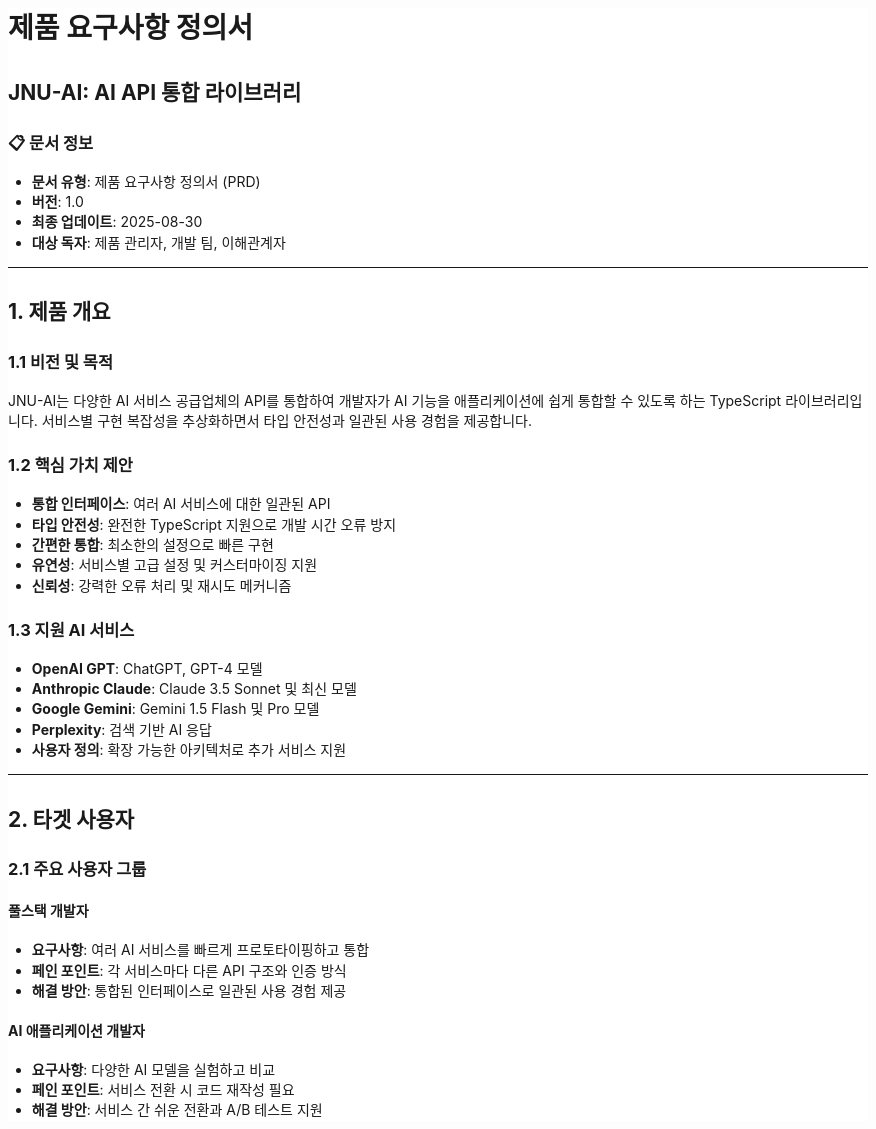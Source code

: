 # 제품 요구사항 정의서
## JNU-AI: AI API 통합 라이브러리

### 📋 문서 정보
- **문서 유형**: 제품 요구사항 정의서 (PRD)
- **버전**: 1.0
- **최종 업데이트**: 2025-08-30
- **대상 독자**: 제품 관리자, 개발 팀, 이해관계자

---

## 1. 제품 개요

### 1.1 비전 및 목적
JNU-AI는 다양한 AI 서비스 공급업체의 API를 통합하여 개발자가 AI 기능을 애플리케이션에 쉽게 통합할 수 있도록 하는 TypeScript 라이브러리입니다. 서비스별 구현 복잡성을 추상화하면서 타입 안전성과 일관된 사용 경험을 제공합니다.

### 1.2 핵심 가치 제안
- **통합 인터페이스**: 여러 AI 서비스에 대한 일관된 API
- **타입 안전성**: 완전한 TypeScript 지원으로 개발 시간 오류 방지
- **간편한 통합**: 최소한의 설정으로 빠른 구현
- **유연성**: 서비스별 고급 설정 및 커스터마이징 지원
- **신뢰성**: 강력한 오류 처리 및 재시도 메커니즘

### 1.3 지원 AI 서비스
- **OpenAI GPT**: ChatGPT, GPT-4 모델
- **Anthropic Claude**: Claude 3.5 Sonnet 및 최신 모델
- **Google Gemini**: Gemini 1.5 Flash 및 Pro 모델
- **Perplexity**: 검색 기반 AI 응답
- **사용자 정의**: 확장 가능한 아키텍처로 추가 서비스 지원

---

## 2. 타겟 사용자

### 2.1 주요 사용자 그룹

#### 풀스택 개발자
- **요구사항**: 여러 AI 서비스를 빠르게 프로토타이핑하고 통합
- **페인 포인트**: 각 서비스마다 다른 API 구조와 인증 방식
- **해결 방안**: 통합된 인터페이스로 일관된 사용 경험 제공

#### AI 애플리케이션 개발자
- **요구사항**: 다양한 AI 모델을 실험하고 비교
- **페인 포인트**: 서비스 전환 시 코드 재작성 필요
- **해결 방안**: 서비스 간 쉬운 전환과 A/B 테스트 지원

#### [Task prompt]
The requested output is the line holding "- **Perplexity**: 검색 기반 AI 응답" and every line after it up to the last line of the listing, exactly, with nothing else.

#### [Task result]
- **Perplexity**: 검색 기반 AI 응답
- **사용자 정의**: 확장 가능한 아키텍처로 추가 서비스 지원

---

## 2. 타겟 사용자

### 2.1 주요 사용자 그룹

#### 풀스택 개발자
- **요구사항**: 여러 AI 서비스를 빠르게 프로토타이핑하고 통합
- **페인 포인트**: 각 서비스마다 다른 API 구조와 인증 방식
- **해결 방안**: 통합된 인터페이스로 일관된 사용 경험 제공

#### AI 애플리케이션 개발자
- **요구사항**: 다양한 AI 모델을 실험하고 비교
- **페인 포인트**: 서비스 전환 시 코드 재작성 필요
- **해결 방안**: 서비스 간 쉬운 전환과 A/B 테스트 지원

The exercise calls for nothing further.